«The Guilty»

09 octobre 2018 19:49; Act: 09.10.2018 19:49 Print

Il suffit d'un (coup de) fil pour nourrir le suspense

par Catherine Magnin - «The Guilty» tient les spectateurs en haleine avec trois fois rien: un huis clos, un policier et un téléphone.

Une faute?

Un soir qu'il travaille au centre d'appels d'urgence de Copenhague, l'officier Asger Holm (Jakob Cedergren) reçoit celui d'une femme terrorisée, qui laisse entendre qu'elle a été kidnappée. Asger va tout faire pour l'aider, à distance.

Le moins que l'on puisse dire du scénario de «The Guilty», c'est qu’il est habile. Entre quatre murs dont on ne sortira jamais, la caméra collée à l'oreille, aux yeux, aux mains d'Asger, le spectateur encaisse les indices les uns après les autres, subit les mêmes attentes, rebondissements, distractions que lui. Rien de plus. Et même un peu moins, puisque Asger est un mystère. On sait qu'il est en attente de réintégrer la police sur le terrain, ce qui explique sa nervosité et motive sa propension à jouer les Zorros. Mais que lui reproche-t-on? Que se reproche-t-il? Toutes les conjectures sont possibles.

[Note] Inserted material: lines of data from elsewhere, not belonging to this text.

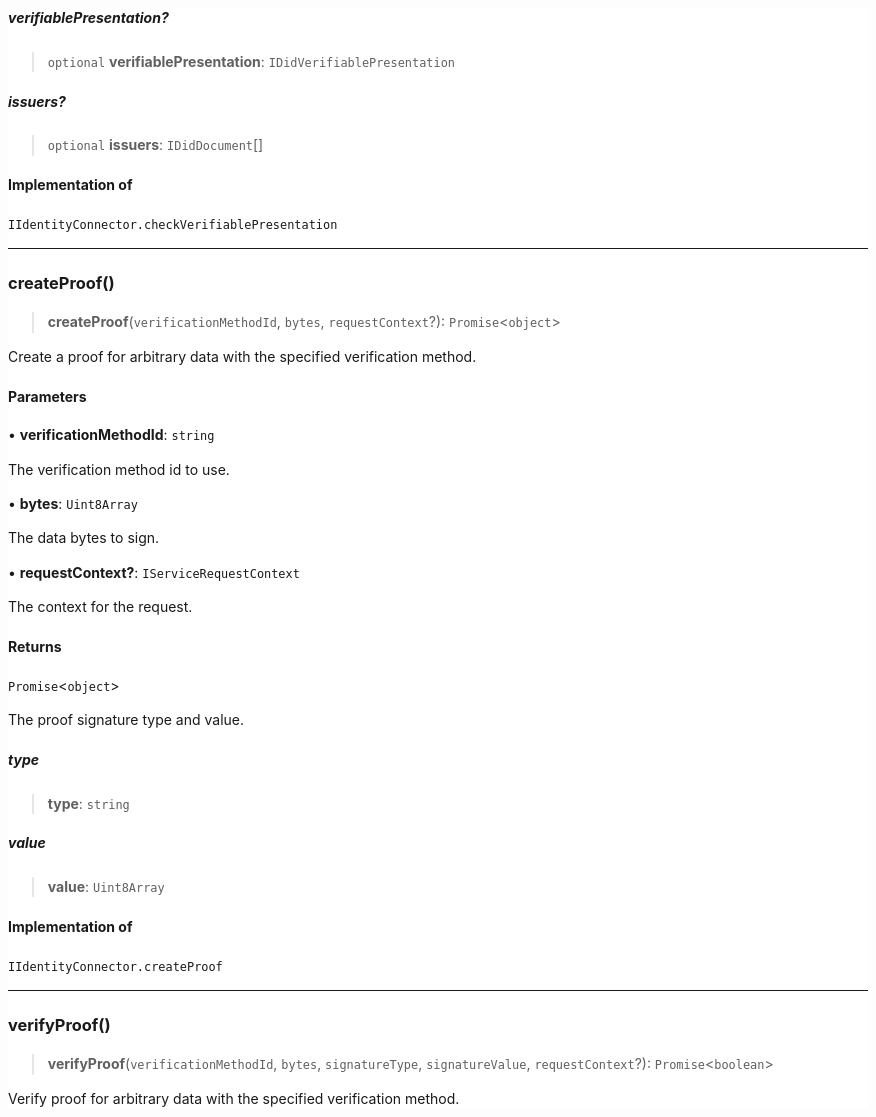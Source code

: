 ##### verifiablePresentation?

> `optional` **verifiablePresentation**: `IDidVerifiablePresentation`

##### issuers?

> `optional` **issuers**: `IDidDocument`[]

#### Implementation of

`IIdentityConnector.checkVerifiablePresentation`

***

### createProof()

> **createProof**(`verificationMethodId`, `bytes`, `requestContext`?): `Promise`\<`object`\>

Create a proof for arbitrary data with the specified verification method.

#### Parameters

• **verificationMethodId**: `string`

The verification method id to use.

• **bytes**: `Uint8Array`

The data bytes to sign.

• **requestContext?**: `IServiceRequestContext`

The context for the request.

#### Returns

`Promise`\<`object`\>

The proof signature type and value.

##### type

> **type**: `string`

##### value

> **value**: `Uint8Array`

#### Implementation of

`IIdentityConnector.createProof`

***

### verifyProof()

> **verifyProof**(`verificationMethodId`, `bytes`, `signatureType`, `signatureValue`, `requestContext`?): `Promise`\<`boolean`\>

Verify proof for arbitrary data with the specified verification method.
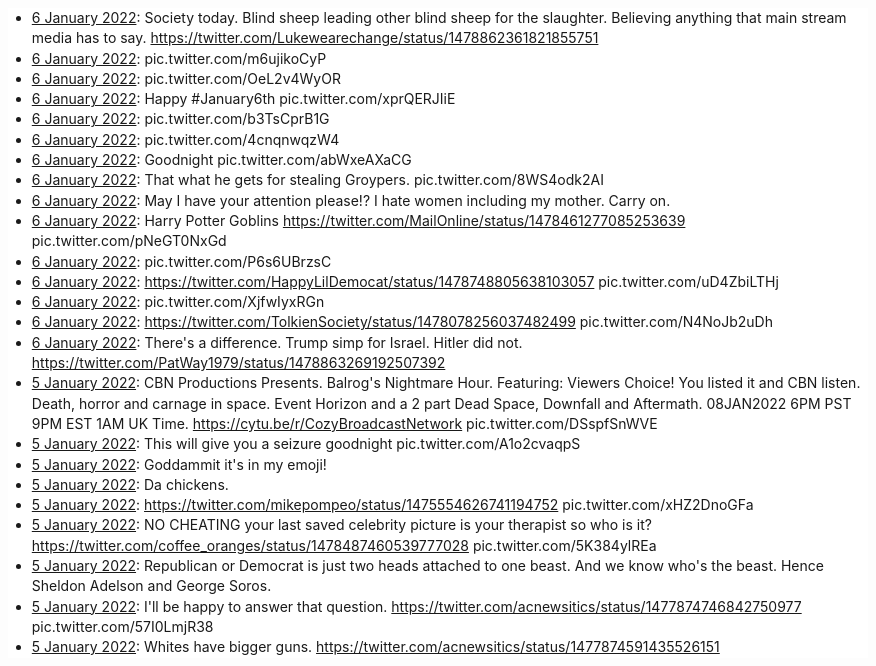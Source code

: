 * [ 6 January 2022](https://web.archive.org/web/20220106134932/https://twitter.com/snorlax_groyper/status/1479086385323646982): Society today. Blind sheep leading other blind sheep for the slaughter. Believing anything that main stream media has to say. https://twitter.com/Lukewearechange/status/1478862361821855751 
* [ 6 January 2022](https://web.archive.org/web/20220106134559/https://twitter.com/snorlax_groyper/status/1479085490573770754): pic.twitter.com/m6ujikoCyP 
* [ 6 January 2022](https://web.archive.org/web/20220106134209/https://twitter.com/snorlax_groyper/status/1479084553130049537): pic.twitter.com/OeL2v4WyOR 
* [ 6 January 2022](https://web.archive.org/web/20220106134038/https://twitter.com/snorlax_groyper/status/1479084207947141120): Happy  #January6th  pic.twitter.com/xprQERJIiE 
* [ 6 January 2022](https://web.archive.org/web/20220106055506/https://twitter.com/snorlax_groyper/status/1478967036080377859): pic.twitter.com/b3TsCprB1G 
* [ 6 January 2022](https://web.archive.org/web/20220106055316/https://twitter.com/snorlax_groyper/status/1478966584299307009): pic.twitter.com/4cnqnwqzW4 
* [ 6 January 2022](https://web.archive.org/web/20220106055146/https://twitter.com/snorlax_groyper/status/1478966201795575808): Goodnight pic.twitter.com/abWxeAXaCG 
* [ 6 January 2022](https://web.archive.org/web/20220106045702/https://twitter.com/snorlax_groyper/status/1478952432721809420): That what he gets for stealing Groypers. pic.twitter.com/8WS4odk2AI 
* [ 6 January 2022](https://web.archive.org/web/20220106044606/https://twitter.com/snorlax_groyper/status/1478949697758777346): May I have your attention please!? I hate women including my mother. Carry on. 
* [ 6 January 2022](https://web.archive.org/web/20220106041146/https://twitter.com/snorlax_groyper/status/1478941068603236353): Harry Potter Goblins  https://twitter.com/MailOnline/status/1478461277085253639  pic.twitter.com/pNeGT0NxGd 
* [ 6 January 2022](https://web.archive.org/web/20220106041147/https://twitter.com/snorlax_groyper/status/1478940552284442624): pic.twitter.com/P6s6UBrzsC 
* [ 6 January 2022](https://web.archive.org/web/20220106040540/https://twitter.com/snorlax_groyper/status/1478939505163849734): https://twitter.com/HappyLilDemocat/status/1478748805638103057  pic.twitter.com/uD4ZbiLTHj 
* [ 6 January 2022](https://web.archive.org/web/20220106035448/https://twitter.com/snorlax_groyper/status/1478936749015388160): pic.twitter.com/XjfwIyxRGn 
* [ 6 January 2022](https://web.archive.org/web/20220106035410/https://twitter.com/snorlax_groyper/status/1478936618752897024): https://twitter.com/TolkienSociety/status/1478078256037482499  pic.twitter.com/N4NoJb2uDh 
* [ 6 January 2022](https://web.archive.org/web/20220106032038/https://twitter.com/snorlax_groyper/status/1478928173337235456): There's a difference. Trump simp for Israel. Hitler did not. https://twitter.com/PatWay1979/status/1478863269192507392 
* [ 5 January 2022](https://web.archive.org/web/20220105192020/https://twitter.com/snorlax_groyper/status/1478807320528404494): CBN Productions Presents. Balrog's Nightmare Hour. Featuring: Viewers Choice! You listed it and CBN listen. Death, horror and carnage in space. Event Horizon and a 2 part Dead Space, Downfall and Aftermath. 08JAN2022 6PM PST 9PM EST 1AM UK Time.  https://cytu.be/r/CozyBroadcastNetwork  pic.twitter.com/DSspfSnWVE 
* [ 5 January 2022](https://web.archive.org/web/20220105042419/https://twitter.com/snorlax_groyper/status/1478581098007318530): This will give you a seizure goodnight pic.twitter.com/A1o2cvaqpS 
* [ 5 January 2022](https://web.archive.org/web/20220105042020/https://twitter.com/snorlax_groyper/status/1478580800840892416): Goddammit it's in my emoji! 
* [ 5 January 2022](https://web.archive.org/web/20220105041839/https://twitter.com/snorlax_groyper/status/1478580391225147392): Da chickens. 
* [ 5 January 2022](https://web.archive.org/web/20220105040637/https://twitter.com/snorlax_groyper/status/1478577319945986050): https://twitter.com/mikepompeo/status/1475554626741194752  pic.twitter.com/xHZ2DnoGFa 
* [ 5 January 2022](https://web.archive.org/web/20220105035855/https://twitter.com/snorlax_groyper/status/1478576000480931840): NO CHEATING your last saved celebrity picture is your therapist so who is it?  https://twitter.com/coffee_oranges/status/1478487460539777028  pic.twitter.com/5K384ylREa 
* [ 5 January 2022](https://web.archive.org/web/20220105035842/https://twitter.com/snorlax_groyper/status/1478575375533817858): Republican or Democrat is just two heads attached to one beast. And we know who's the beast. Hence Sheldon Adelson and George Soros. 
* [ 5 January 2022](https://web.archive.org/web/20220105032340/https://twitter.com/snorlax_groyper/status/1478566552592994304): I'll be happy to answer that question.  https://twitter.com/acnewsitics/status/1477874746842750977  pic.twitter.com/57I0LmjR38 
* [ 5 January 2022](https://web.archive.org/web/20220105032155/https://twitter.com/snorlax_groyper/status/1478566131979804672): Whites have bigger guns. https://twitter.com/acnewsitics/status/1477874591435526151 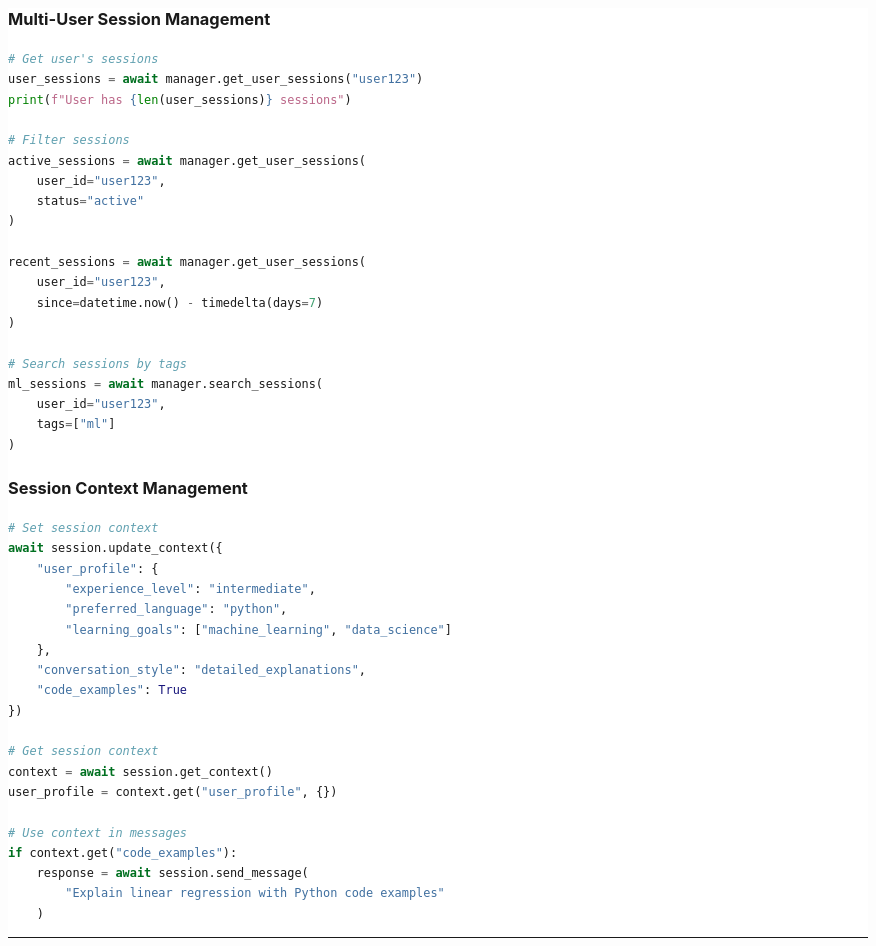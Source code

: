 ### **Multi-User Session Management**

```python
# Get user's sessions
user_sessions = await manager.get_user_sessions("user123")
print(f"User has {len(user_sessions)} sessions")

# Filter sessions
active_sessions = await manager.get_user_sessions(
    user_id="user123",
    status="active"
)

recent_sessions = await manager.get_user_sessions(
    user_id="user123",
    since=datetime.now() - timedelta(days=7)
)

# Search sessions by tags
ml_sessions = await manager.search_sessions(
    user_id="user123",
    tags=["ml"]
)
```

### **Session Context Management**

```python
# Set session context
await session.update_context({
    "user_profile": {
        "experience_level": "intermediate",
        "preferred_language": "python",
        "learning_goals": ["machine_learning", "data_science"]
    },
    "conversation_style": "detailed_explanations",
    "code_examples": True
})

# Get session context
context = await session.get_context()
user_profile = context.get("user_profile", {})

# Use context in messages
if context.get("code_examples"):
    response = await session.send_message(
        "Explain linear regression with Python code examples"
    )
```

---
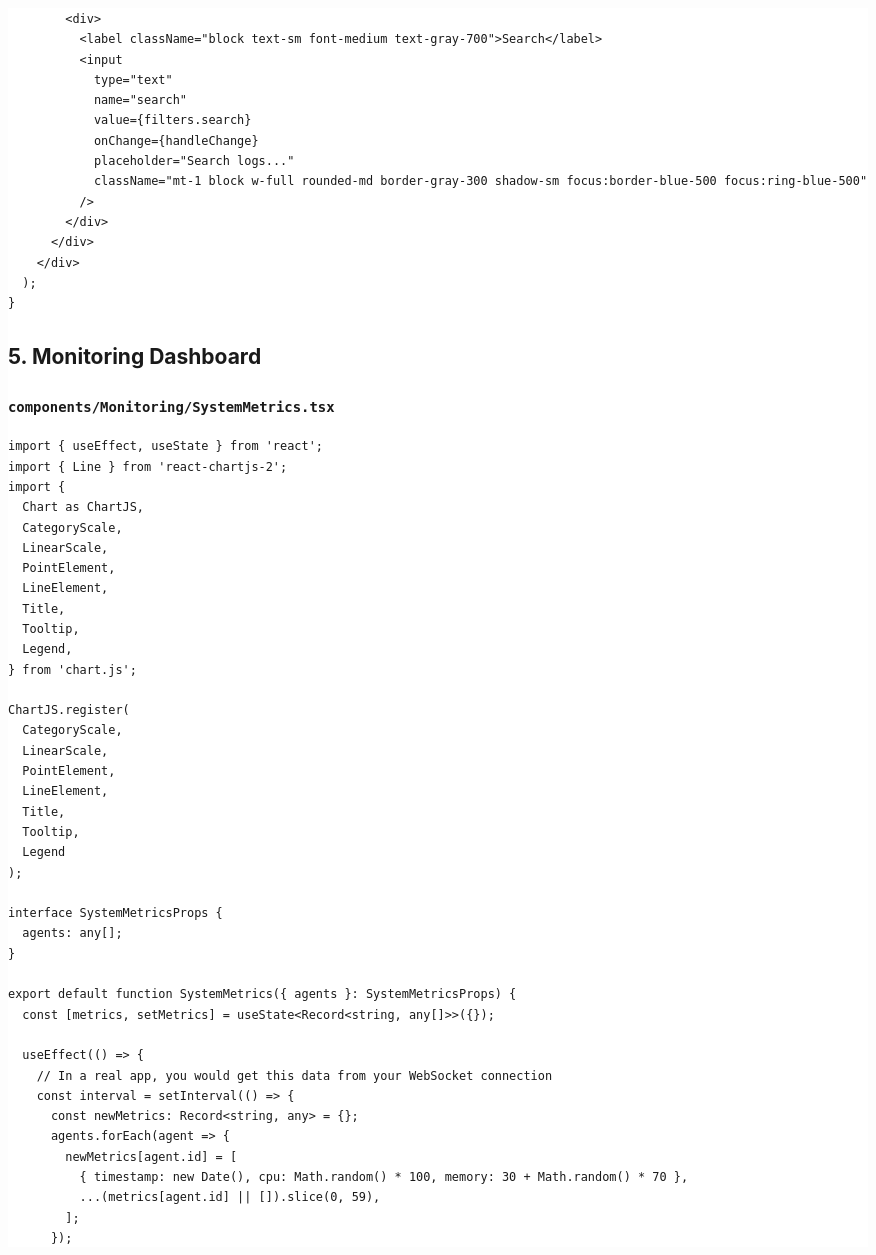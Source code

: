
 ```tsx
        <div>
          <label className="block text-sm font-medium text-gray-700">Search</label>
          <input
            type="text"
            name="search"
            value={filters.search}
            onChange={handleChange}
            placeholder="Search logs..."
            className="mt-1 block w-full rounded-md border-gray-300 shadow-sm focus:border-blue-500 focus:ring-blue-500"
          />
        </div>
      </div>
    </div>
  );
}
```

## 5. Monitoring Dashboard

### `components/Monitoring/SystemMetrics.tsx`

```tsx
import { useEffect, useState } from 'react';
import { Line } from 'react-chartjs-2';
import {
  Chart as ChartJS,
  CategoryScale,
  LinearScale,
  PointElement,
  LineElement,
  Title,
  Tooltip,
  Legend,
} from 'chart.js';

ChartJS.register(
  CategoryScale,
  LinearScale,
  PointElement,
  LineElement,
  Title,
  Tooltip,
  Legend
);

interface SystemMetricsProps {
  agents: any[];
}

export default function SystemMetrics({ agents }: SystemMetricsProps) {
  const [metrics, setMetrics] = useState<Record<string, any[]>>({});

  useEffect(() => {
    // In a real app, you would get this data from your WebSocket connection
    const interval = setInterval(() => {
      const newMetrics: Record<string, any> = {};
      agents.forEach(agent => {
        newMetrics[agent.id] = [
          { timestamp: new Date(), cpu: Math.random() * 100, memory: 30 + Math.random() * 70 },
          ...(metrics[agent.id] || []).slice(0, 59),
        ];
      });
```
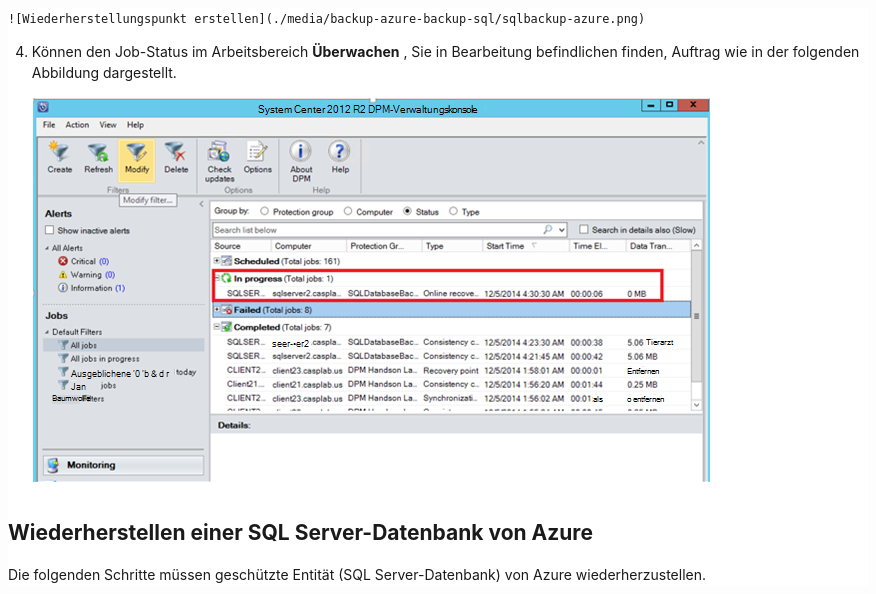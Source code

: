     ![Wiederherstellungspunkt erstellen](./media/backup-azure-backup-sql/sqlbackup-azure.png)

4. Können den Job-Status im Arbeitsbereich **Überwachen** , Sie in Bearbeitung befindlichen finden, Auftrag wie in der folgenden Abbildung dargestellt.

    ![Monitoring-Konsole](./media/backup-azure-backup-sql/sqlbackup-monitoring.png)

## <a name="recover-a-sql-server-database-from-azure"></a>Wiederherstellen einer SQL Server-Datenbank von Azure
Die folgenden Schritte müssen geschützte Entität (SQL Server-Datenbank) von Azure wiederherzustellen.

A cette trame s'ajoutent deux ingrédients essentiels: l'interprétation au taquet de Jakob Cedergren, présent du début à la fin du film. Et la bande sonore. Comme on ne voit jamais ce qui se passe à l'autre bout du fil, l'imagination du spectateur est sollicitée au maximum. En une heure et demie, elle va galoper en tous sens à une vitesse sidérante.